Task details => Each line holding the string "methods" is to be copied from the data.

Supplied entries =>
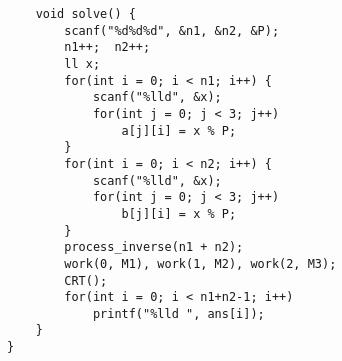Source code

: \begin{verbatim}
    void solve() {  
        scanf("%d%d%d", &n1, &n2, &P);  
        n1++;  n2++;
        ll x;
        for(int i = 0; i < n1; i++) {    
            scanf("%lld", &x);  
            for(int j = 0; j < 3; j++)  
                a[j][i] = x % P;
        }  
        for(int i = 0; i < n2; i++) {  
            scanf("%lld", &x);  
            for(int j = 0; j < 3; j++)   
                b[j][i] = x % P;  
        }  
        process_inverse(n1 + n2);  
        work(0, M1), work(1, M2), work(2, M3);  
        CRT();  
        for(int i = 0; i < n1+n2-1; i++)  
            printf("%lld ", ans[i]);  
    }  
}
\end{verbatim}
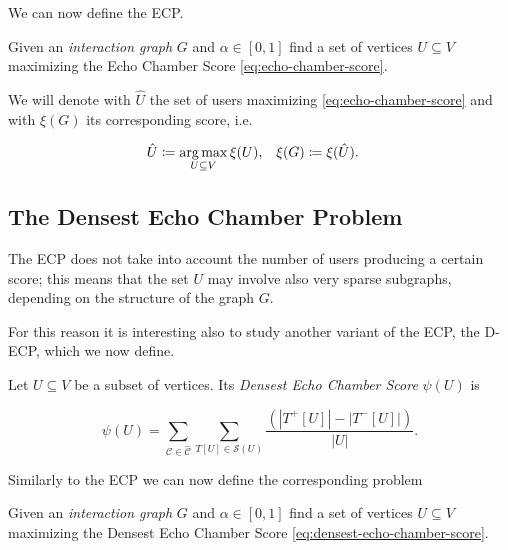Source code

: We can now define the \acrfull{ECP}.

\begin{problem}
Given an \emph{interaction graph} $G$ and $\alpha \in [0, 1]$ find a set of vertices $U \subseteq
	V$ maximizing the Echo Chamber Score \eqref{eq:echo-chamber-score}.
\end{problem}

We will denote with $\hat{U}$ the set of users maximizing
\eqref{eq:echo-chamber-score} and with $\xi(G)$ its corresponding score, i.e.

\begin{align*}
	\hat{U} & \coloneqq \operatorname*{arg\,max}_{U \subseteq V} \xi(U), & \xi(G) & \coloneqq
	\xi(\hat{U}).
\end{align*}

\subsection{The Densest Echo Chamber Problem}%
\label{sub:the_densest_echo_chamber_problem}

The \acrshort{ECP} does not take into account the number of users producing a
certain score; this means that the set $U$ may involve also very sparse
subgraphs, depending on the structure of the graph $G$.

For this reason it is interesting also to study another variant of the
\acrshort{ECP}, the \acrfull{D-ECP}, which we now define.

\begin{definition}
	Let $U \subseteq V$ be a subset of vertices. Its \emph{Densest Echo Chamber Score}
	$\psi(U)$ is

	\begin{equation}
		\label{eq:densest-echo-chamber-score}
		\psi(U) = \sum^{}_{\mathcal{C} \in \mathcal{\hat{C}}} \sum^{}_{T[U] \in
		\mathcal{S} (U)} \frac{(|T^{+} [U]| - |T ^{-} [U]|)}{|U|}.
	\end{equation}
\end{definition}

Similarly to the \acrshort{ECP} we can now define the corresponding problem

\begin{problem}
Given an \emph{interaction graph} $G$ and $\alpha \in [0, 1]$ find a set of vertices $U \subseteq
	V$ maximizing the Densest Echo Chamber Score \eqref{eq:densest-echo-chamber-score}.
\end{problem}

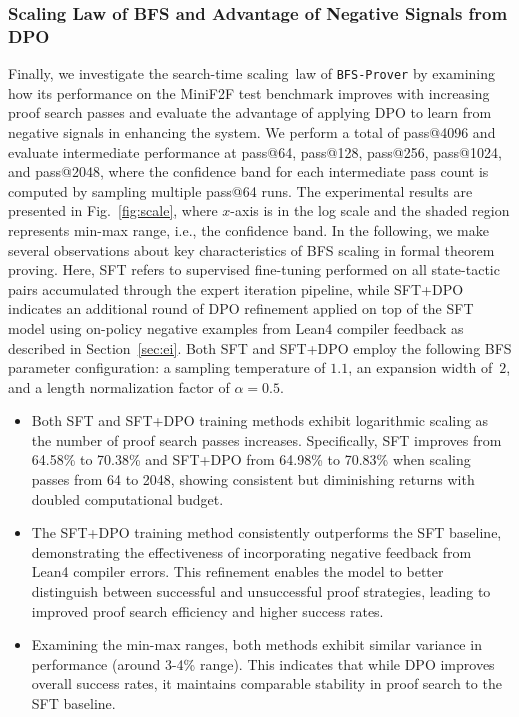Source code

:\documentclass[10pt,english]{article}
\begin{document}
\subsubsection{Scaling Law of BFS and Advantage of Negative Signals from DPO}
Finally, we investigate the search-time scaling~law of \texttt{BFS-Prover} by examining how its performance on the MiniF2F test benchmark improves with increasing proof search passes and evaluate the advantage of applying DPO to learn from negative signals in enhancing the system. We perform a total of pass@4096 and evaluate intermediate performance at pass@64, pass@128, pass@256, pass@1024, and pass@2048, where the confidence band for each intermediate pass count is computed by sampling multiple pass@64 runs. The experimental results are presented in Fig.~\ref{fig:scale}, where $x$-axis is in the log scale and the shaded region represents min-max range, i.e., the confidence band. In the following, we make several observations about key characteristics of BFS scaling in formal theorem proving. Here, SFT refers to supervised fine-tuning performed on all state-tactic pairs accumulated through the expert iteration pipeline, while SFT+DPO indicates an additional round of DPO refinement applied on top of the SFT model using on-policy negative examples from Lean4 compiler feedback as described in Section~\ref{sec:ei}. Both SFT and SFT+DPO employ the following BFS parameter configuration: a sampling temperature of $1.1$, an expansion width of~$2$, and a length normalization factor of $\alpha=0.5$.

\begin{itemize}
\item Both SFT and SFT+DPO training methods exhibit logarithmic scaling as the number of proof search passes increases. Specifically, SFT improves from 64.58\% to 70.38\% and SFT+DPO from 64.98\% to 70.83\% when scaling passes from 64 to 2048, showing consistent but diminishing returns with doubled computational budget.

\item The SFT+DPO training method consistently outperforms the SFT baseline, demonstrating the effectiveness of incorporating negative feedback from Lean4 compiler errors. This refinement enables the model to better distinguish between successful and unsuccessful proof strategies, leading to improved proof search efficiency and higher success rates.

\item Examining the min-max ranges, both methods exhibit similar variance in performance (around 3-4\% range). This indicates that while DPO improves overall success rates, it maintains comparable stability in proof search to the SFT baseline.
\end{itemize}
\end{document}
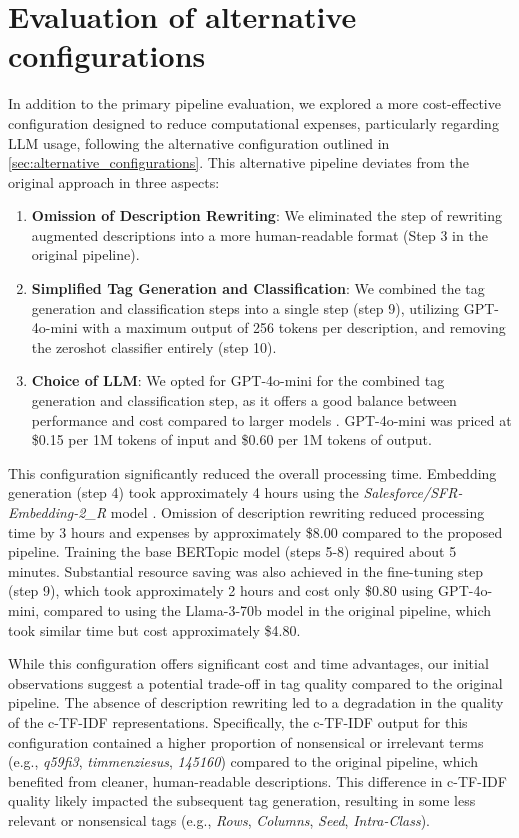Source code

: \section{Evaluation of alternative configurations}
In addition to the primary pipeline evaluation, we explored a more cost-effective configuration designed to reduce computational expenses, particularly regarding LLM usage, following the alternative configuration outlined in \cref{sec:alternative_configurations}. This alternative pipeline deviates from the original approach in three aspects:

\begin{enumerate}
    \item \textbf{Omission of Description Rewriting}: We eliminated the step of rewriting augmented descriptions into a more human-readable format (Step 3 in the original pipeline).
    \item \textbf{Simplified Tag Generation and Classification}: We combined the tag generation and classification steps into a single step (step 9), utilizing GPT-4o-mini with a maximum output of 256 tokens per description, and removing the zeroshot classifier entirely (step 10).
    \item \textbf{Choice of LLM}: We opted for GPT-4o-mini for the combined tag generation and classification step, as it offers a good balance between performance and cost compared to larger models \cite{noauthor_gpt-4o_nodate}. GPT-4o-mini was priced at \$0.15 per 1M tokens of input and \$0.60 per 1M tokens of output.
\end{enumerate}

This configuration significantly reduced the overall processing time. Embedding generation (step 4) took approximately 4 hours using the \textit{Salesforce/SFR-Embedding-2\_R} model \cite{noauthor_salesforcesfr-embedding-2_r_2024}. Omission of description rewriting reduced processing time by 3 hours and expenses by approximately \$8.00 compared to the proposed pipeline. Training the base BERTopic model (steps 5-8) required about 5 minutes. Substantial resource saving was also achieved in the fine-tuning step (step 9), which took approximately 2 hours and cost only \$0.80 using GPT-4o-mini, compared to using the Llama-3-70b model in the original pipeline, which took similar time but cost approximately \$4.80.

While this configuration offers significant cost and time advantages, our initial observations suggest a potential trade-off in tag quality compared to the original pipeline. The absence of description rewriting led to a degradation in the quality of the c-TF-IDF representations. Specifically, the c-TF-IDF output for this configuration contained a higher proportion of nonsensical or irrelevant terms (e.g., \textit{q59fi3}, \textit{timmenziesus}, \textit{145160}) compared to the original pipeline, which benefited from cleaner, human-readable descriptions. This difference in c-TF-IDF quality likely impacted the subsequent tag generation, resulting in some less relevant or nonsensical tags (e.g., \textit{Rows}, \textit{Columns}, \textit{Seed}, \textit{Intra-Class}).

Response =>
\item Both SFT and SFT+DPO training methods exhibit logarithmic scaling as the number of proof search passes increases. Specifically, SFT improves from 64.58\% to 70.38\% and SFT+DPO from 64.98\% to 70.83\% when scaling passes from 64 to 2048, showing consistent but diminishing returns with doubled computational budget.
\item Examining the min-max ranges, both methods exhibit similar variance in performance (around 3-4\% range). This indicates that while DPO improves overall success rates, it maintains comparable stability in proof search to the SFT baseline.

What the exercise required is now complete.